Search the entries below for the string "fclose" and copy the lines that hold it.
--- Data Enclosed Below ---
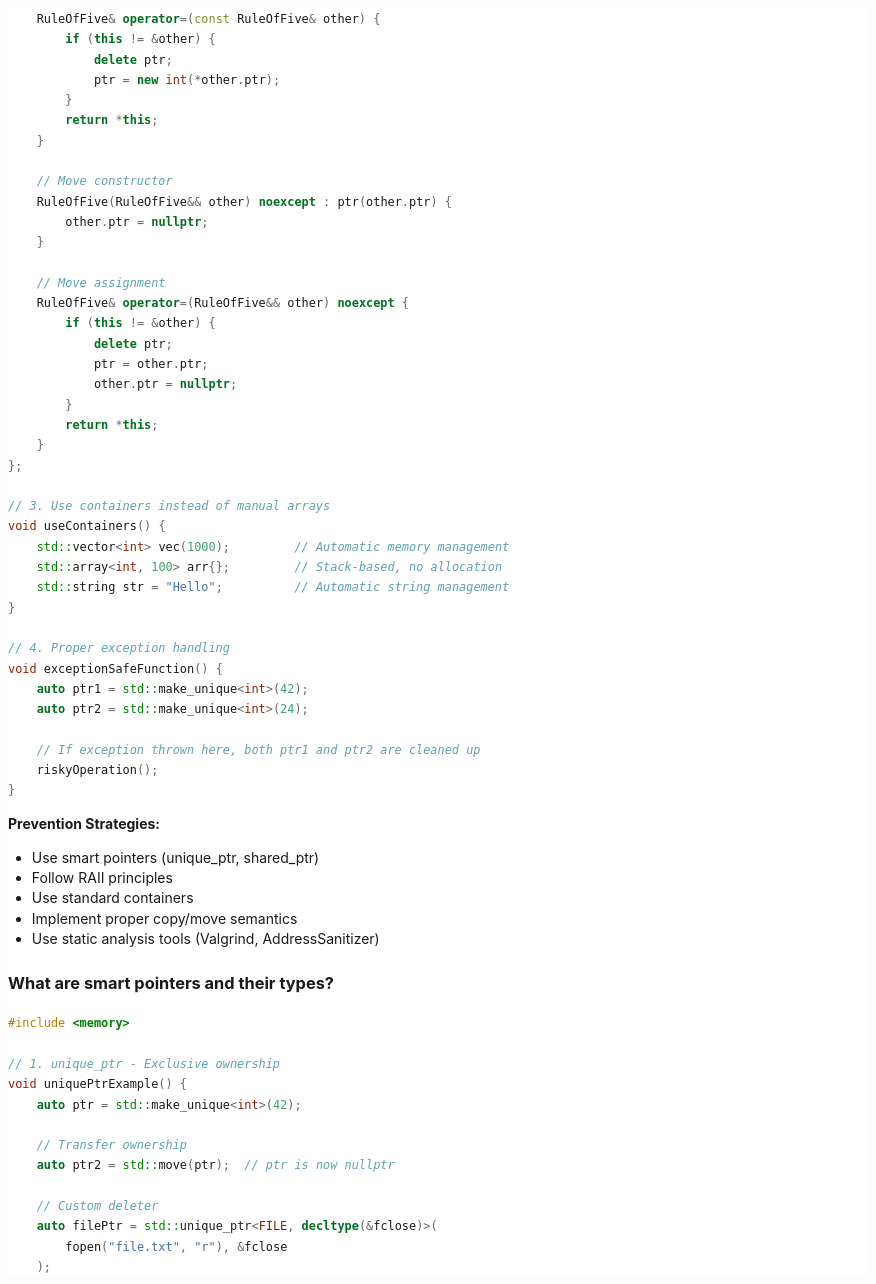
 ```cpp
    RuleOfFive& operator=(const RuleOfFive& other) {
        if (this != &other) {
            delete ptr;
            ptr = new int(*other.ptr);
        }
        return *this;
    }
    
    // Move constructor
    RuleOfFive(RuleOfFive&& other) noexcept : ptr(other.ptr) {
        other.ptr = nullptr;
    }
    
    // Move assignment
    RuleOfFive& operator=(RuleOfFive&& other) noexcept {
        if (this != &other) {
            delete ptr;
            ptr = other.ptr;
            other.ptr = nullptr;
        }
        return *this;
    }
};

// 3. Use containers instead of manual arrays
void useContainers() {
    std::vector<int> vec(1000);         // Automatic memory management
    std::array<int, 100> arr{};         // Stack-based, no allocation
    std::string str = "Hello";          // Automatic string management
}

// 4. Proper exception handling
void exceptionSafeFunction() {
    auto ptr1 = std::make_unique<int>(42);
    auto ptr2 = std::make_unique<int>(24);
    
    // If exception thrown here, both ptr1 and ptr2 are cleaned up
    riskyOperation();
}
```

**Prevention Strategies:**
- Use smart pointers (unique_ptr, shared_ptr)
- Follow RAII principles
- Use standard containers
- Implement proper copy/move semantics
- Use static analysis tools (Valgrind, AddressSanitizer)

### What are smart pointers and their types?

```cpp
#include <memory>

// 1. unique_ptr - Exclusive ownership
void uniquePtrExample() {
    auto ptr = std::make_unique<int>(42);
    
    // Transfer ownership
    auto ptr2 = std::move(ptr);  // ptr is now nullptr
    
    // Custom deleter
    auto filePtr = std::unique_ptr<FILE, decltype(&fclose)>(
        fopen("file.txt", "r"), &fclose
    );
```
--- End of Enclosed Data ---
## [Result of this exercise]
    auto filePtr = std::unique_ptr<FILE, decltype(&fclose)>(
        fopen("file.txt", "r"), &fclose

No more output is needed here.